START DATA SUPPLIED

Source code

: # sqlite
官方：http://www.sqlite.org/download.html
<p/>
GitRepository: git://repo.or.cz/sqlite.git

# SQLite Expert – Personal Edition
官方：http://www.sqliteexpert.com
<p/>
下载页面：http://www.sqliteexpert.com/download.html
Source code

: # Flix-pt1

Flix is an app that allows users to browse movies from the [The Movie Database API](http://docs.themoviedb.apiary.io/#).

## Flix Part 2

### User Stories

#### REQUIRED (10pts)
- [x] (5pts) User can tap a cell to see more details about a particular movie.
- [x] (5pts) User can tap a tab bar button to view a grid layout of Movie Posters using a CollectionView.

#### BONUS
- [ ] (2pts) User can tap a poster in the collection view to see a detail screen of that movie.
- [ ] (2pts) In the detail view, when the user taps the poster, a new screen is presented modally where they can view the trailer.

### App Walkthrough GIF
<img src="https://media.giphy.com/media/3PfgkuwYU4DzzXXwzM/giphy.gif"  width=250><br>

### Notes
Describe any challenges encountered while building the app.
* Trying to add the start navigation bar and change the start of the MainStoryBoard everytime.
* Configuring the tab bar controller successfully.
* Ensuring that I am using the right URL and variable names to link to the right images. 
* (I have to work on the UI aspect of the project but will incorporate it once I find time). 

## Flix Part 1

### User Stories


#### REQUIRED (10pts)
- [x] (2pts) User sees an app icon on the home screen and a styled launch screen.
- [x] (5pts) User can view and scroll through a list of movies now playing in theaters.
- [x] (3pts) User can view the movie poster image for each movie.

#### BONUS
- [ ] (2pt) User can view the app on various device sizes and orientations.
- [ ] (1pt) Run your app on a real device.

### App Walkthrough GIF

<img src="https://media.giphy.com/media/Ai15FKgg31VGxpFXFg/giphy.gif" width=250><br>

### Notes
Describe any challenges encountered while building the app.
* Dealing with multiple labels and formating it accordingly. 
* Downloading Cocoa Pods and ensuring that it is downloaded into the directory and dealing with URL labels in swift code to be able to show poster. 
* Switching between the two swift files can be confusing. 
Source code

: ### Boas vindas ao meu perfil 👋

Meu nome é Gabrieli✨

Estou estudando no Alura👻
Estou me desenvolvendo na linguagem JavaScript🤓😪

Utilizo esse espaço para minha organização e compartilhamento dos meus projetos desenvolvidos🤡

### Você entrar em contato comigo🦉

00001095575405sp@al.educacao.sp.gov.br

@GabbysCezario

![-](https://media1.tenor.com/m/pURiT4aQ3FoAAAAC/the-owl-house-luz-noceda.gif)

END DATA SUPPLIED

TASK REQUIREMENTS » Copy out the entries above again, keeping them exact.

EXERCISE RESPONSE »
Source code

: # sqlite
官方：http://www.sqlite.org/download.html
<p/>
GitRepository: git://repo.or.cz/sqlite.git

# SQLite Expert – Personal Edition
官方：http://www.sqliteexpert.com
<p/>
下载页面：http://www.sqliteexpert.com/download.html
Source code

: # Flix-pt1

Flix is an app that allows users to browse movies from the [The Movie Database API](http://docs.themoviedb.apiary.io/#).

## Flix Part 2

### User Stories

#### REQUIRED (10pts)
- [x] (5pts) User can tap a cell to see more details about a particular movie.
- [x] (5pts) User can tap a tab bar button to view a grid layout of Movie Posters using a CollectionView.

#### BONUS
- [ ] (2pts) User can tap a poster in the collection view to see a detail screen of that movie.
- [ ] (2pts) In the detail view, when the user taps the poster, a new screen is presented modally where they can view the trailer.

### App Walkthrough GIF
<img src="https://media.giphy.com/media/3PfgkuwYU4DzzXXwzM/giphy.gif"  width=250><br>

### Notes
Describe any challenges encountered while building the app.
* Trying to add the start navigation bar and change the start of the MainStoryBoard everytime.
* Configuring the tab bar controller successfully.
* Ensuring that I am using the right URL and variable names to link to the right images. 
* (I have to work on the UI aspect of the project but will incorporate it once I find time). 

## Flix Part 1

### User Stories


#### REQUIRED (10pts)
- [x] (2pts) User sees an app icon on the home screen and a styled launch screen.
- [x] (5pts) User can view and scroll through a list of movies now playing in theaters.
- [x] (3pts) User can view the movie poster image for each movie.

#### BONUS
- [ ] (2pt) User can view the app on various device sizes and orientations.
- [ ] (1pt) Run your app on a real device.

### App Walkthrough GIF

<img src="https://media.giphy.com/media/Ai15FKgg31VGxpFXFg/giphy.gif" width=250><br>

### Notes
Describe any challenges encountered while building the app.
* Dealing with multiple labels and formating it accordingly. 
* Downloading Cocoa Pods and ensuring that it is downloaded into the directory and dealing with URL labels in swift code to be able to show poster. 
* Switching between the two swift files can be confusing. 
Source code

: ### Boas vindas ao meu perfil 👋

Meu nome é Gabrieli✨

Estou estudando no Alura👻
Estou me desenvolvendo na linguagem JavaScript🤓😪

Utilizo esse espaço para minha organização e compartilhamento dos meus projetos desenvolvidos🤡

### Você entrar em contato comigo🦉

00001095575405sp@al.educacao.sp.gov.br

@GabbysCezario

![-](https://media1.tenor.com/m/pURiT4aQ3FoAAAAC/the-owl-house-luz-noceda.gif)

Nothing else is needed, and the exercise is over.